%%

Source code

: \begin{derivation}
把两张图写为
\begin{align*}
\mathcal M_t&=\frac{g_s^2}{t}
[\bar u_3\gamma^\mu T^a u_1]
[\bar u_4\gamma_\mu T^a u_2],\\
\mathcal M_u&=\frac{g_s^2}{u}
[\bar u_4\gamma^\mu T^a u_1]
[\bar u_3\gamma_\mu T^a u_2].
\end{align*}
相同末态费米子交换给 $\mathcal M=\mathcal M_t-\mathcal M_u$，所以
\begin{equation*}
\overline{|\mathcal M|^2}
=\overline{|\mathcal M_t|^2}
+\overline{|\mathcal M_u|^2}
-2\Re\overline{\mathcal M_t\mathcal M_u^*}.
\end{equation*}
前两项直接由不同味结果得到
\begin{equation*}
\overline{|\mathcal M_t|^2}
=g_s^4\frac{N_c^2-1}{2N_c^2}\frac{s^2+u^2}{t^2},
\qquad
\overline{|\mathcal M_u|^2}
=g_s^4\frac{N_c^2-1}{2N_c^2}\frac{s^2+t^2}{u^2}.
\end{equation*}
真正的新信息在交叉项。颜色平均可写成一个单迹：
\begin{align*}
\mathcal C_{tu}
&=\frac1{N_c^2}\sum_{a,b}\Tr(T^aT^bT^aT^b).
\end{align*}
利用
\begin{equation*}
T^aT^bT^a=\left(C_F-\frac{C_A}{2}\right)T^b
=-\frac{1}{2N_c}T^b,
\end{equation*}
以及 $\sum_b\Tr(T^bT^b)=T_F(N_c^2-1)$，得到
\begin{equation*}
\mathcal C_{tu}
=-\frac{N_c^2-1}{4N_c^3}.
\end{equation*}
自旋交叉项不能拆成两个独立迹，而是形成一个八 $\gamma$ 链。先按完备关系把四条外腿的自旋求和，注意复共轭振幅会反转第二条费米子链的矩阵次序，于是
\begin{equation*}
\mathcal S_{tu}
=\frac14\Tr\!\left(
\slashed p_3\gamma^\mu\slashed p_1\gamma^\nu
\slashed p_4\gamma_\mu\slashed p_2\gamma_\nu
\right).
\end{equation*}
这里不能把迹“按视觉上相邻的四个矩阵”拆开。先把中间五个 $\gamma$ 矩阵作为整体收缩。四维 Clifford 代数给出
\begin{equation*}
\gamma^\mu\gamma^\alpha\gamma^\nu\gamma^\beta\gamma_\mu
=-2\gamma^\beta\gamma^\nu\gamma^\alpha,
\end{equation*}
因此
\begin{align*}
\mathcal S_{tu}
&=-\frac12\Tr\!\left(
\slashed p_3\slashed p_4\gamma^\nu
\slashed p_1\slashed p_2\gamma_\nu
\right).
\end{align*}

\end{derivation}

%%

* Exercise aim: Word for word, repeat every entry listed above.

* Response to this task:
Source code

: \begin{derivation}
把两张图写为
\begin{align*}
\mathcal M_t&=\frac{g_s^2}{t}
[\bar u_3\gamma^\mu T^a u_1]
[\bar u_4\gamma_\mu T^a u_2],\\
\mathcal M_u&=\frac{g_s^2}{u}
[\bar u_4\gamma^\mu T^a u_1]
[\bar u_3\gamma_\mu T^a u_2].
\end{align*}
相同末态费米子交换给 $\mathcal M=\mathcal M_t-\mathcal M_u$，所以
\begin{equation*}
\overline{|\mathcal M|^2}
=\overline{|\mathcal M_t|^2}
+\overline{|\mathcal M_u|^2}
-2\Re\overline{\mathcal M_t\mathcal M_u^*}.
\end{equation*}
前两项直接由不同味结果得到
\begin{equation*}
\overline{|\mathcal M_t|^2}
=g_s^4\frac{N_c^2-1}{2N_c^2}\frac{s^2+u^2}{t^2},
\qquad
\overline{|\mathcal M_u|^2}
=g_s^4\frac{N_c^2-1}{2N_c^2}\frac{s^2+t^2}{u^2}.
\end{equation*}
真正的新信息在交叉项。颜色平均可写成一个单迹：
\begin{align*}
\mathcal C_{tu}
&=\frac1{N_c^2}\sum_{a,b}\Tr(T^aT^bT^aT^b).
\end{align*}
利用
\begin{equation*}
T^aT^bT^a=\left(C_F-\frac{C_A}{2}\right)T^b
=-\frac{1}{2N_c}T^b,
\end{equation*}
以及 $\sum_b\Tr(T^bT^b)=T_F(N_c^2-1)$，得到
\begin{equation*}
\mathcal C_{tu}
=-\frac{N_c^2-1}{4N_c^3}.
\end{equation*}
自旋交叉项不能拆成两个独立迹，而是形成一个八 $\gamma$ 链。先按完备关系把四条外腿的自旋求和，注意复共轭振幅会反转第二条费米子链的矩阵次序，于是
\begin{equation*}
\mathcal S_{tu}
=\frac14\Tr\!\left(
\slashed p_3\gamma^\mu\slashed p_1\gamma^\nu
\slashed p_4\gamma_\mu\slashed p_2\gamma_\nu
\right).
\end{equation*}
这里不能把迹“按视觉上相邻的四个矩阵”拆开。先把中间五个 $\gamma$ 矩阵作为整体收缩。四维 Clifford 代数给出
\begin{equation*}
\gamma^\mu\gamma^\alpha\gamma^\nu\gamma^\beta\gamma_\mu
=-2\gamma^\beta\gamma^\nu\gamma^\alpha,
\end{equation*}
因此
\begin{align*}
\mathcal S_{tu}
&=-\frac12\Tr\!\left(
\slashed p_3\slashed p_4\gamma^\nu
\slashed p_1\slashed p_2\gamma_\nu
\right).
\end{align*}

\end{derivation}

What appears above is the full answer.